Although numerous surgical approaches have been proposed for the repair of intermediate and high-lying anomalies in boys and girls, currently the posterior sagittal anorectoplasty (PSARP) procedure described by de Vries and Pena is the preferred technique (Fig. 61-18). This approach is also useful for repair of complicated cloacal malformations and for remedial procedures for previously operated patients who are incontinent. At times, an abdominal approach is required in addition to the posterior sagittal approach. A PSARP includes an incision from near to tail bone to near the scrotum or vagina. In the depths of this incision the rectum can be found and its abnormal connection to the urinary tract or vagina if one exists. This connection is repaired and the rectum and the muscles around it are replaced in as normal a position as possible. A new anus is created by sewing the rectum to the skin. In most patients, the entire procedure can be done with this incision from behind, but occasionally an abnormalities higher in the abdomen will require an abdominal incision as well. Two to three weeks later, the new anus is dilated gently with a dilator, and after 6-8 weeks or so, another colostogram may be performed if needed to verify that complete healing has occurred. At that point, the colostomy may be closed. Some surgeons may prefer a laparoscopic approach to some of these repairs
Current mortality rates are low after repair of imperforate anus, and most of these deaths are attributable to problems with other organ systems, particularly the cardiovascular system and central nervous system. Sepsis (overwhelming infection) is occasionally a problem in patients with complicated high anomalies involving the genitor-urinary system. Mortality in patients is in the range of 5% for low anomalies and 15% for high anomalies. After PSARP, the main complications have been prolapse of anal mucosa (the lining of the rectum comes out of the anus), anal stenosis (narrowing of the new anus as it heals), and incontinence. Rare patients have been found to have associated Hirschsprung’s disease (another congenital problem that makes if difficult for babies to have a bowel movement).

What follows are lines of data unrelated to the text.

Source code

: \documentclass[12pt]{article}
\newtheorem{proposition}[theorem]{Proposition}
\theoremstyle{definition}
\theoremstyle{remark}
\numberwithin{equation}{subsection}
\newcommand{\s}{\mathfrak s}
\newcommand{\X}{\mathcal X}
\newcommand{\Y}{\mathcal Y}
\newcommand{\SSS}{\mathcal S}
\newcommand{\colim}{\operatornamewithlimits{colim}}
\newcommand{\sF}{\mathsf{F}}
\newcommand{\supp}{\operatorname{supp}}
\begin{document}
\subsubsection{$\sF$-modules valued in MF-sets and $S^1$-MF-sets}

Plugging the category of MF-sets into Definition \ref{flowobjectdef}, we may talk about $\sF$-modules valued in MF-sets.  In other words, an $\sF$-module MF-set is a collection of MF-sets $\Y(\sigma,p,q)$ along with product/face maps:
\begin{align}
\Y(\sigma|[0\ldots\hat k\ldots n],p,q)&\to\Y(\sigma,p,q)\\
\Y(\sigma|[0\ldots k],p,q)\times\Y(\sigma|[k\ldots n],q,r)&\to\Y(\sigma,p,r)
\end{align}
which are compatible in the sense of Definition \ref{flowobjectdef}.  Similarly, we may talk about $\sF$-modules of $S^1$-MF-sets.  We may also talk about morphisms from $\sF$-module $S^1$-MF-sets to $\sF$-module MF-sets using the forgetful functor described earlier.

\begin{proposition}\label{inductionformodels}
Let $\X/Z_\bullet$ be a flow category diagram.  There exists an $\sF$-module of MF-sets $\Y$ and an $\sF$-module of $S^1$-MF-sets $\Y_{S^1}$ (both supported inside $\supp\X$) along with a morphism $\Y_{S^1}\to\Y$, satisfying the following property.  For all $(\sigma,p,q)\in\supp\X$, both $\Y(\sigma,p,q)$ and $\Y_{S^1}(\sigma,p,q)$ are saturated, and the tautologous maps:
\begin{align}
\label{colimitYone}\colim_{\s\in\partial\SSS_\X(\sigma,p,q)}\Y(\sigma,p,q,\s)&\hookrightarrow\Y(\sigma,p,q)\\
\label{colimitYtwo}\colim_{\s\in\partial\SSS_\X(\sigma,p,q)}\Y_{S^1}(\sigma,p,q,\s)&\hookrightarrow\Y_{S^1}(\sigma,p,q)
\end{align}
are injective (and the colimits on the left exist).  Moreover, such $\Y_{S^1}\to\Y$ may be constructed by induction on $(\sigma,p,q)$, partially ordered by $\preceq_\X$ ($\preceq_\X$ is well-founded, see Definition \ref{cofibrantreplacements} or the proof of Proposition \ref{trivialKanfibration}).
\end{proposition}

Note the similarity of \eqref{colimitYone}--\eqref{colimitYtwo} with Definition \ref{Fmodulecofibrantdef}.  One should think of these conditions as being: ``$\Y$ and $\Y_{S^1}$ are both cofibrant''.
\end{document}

Patients who have had repair of imperforate anus must be followed carefully for most of their lives. Greater than 90% of patients who have had a simple anoplasty performed for low-lying lesions are continent, but constipation is a frequent problem, and appropriate management must be provided to avoid the development of future problems such as a very stretched out rectum. This can cause even further problems with constipation because the rectum will not work properly. In patients who have had a PSARP performed, the results in terms of continence are related directly to the level of the anomaly, high, intermediate, low or cloaca. Patients with intermediate-level imperforate anus anomalies have a higher incidence of continence than patients with high-lying anomalies. Similarly, patients missing muscle or lacking normal nerve stimulation to the muscles around the rectum and patients with abnormalities to the sacrum have a poor prognosis for continence. Satisfactory continence (which may include the need for a bowel management program) is reported in approximately 75% of patients with intermediate forms of imperforate anus, 65% in boys and girls with high-lying lesions, and 20% or less in girls with cloacal anomalies.
Article and graphics adapted from O'Neill: Principles of Pediatric Surgery. © 2003, Elsevier.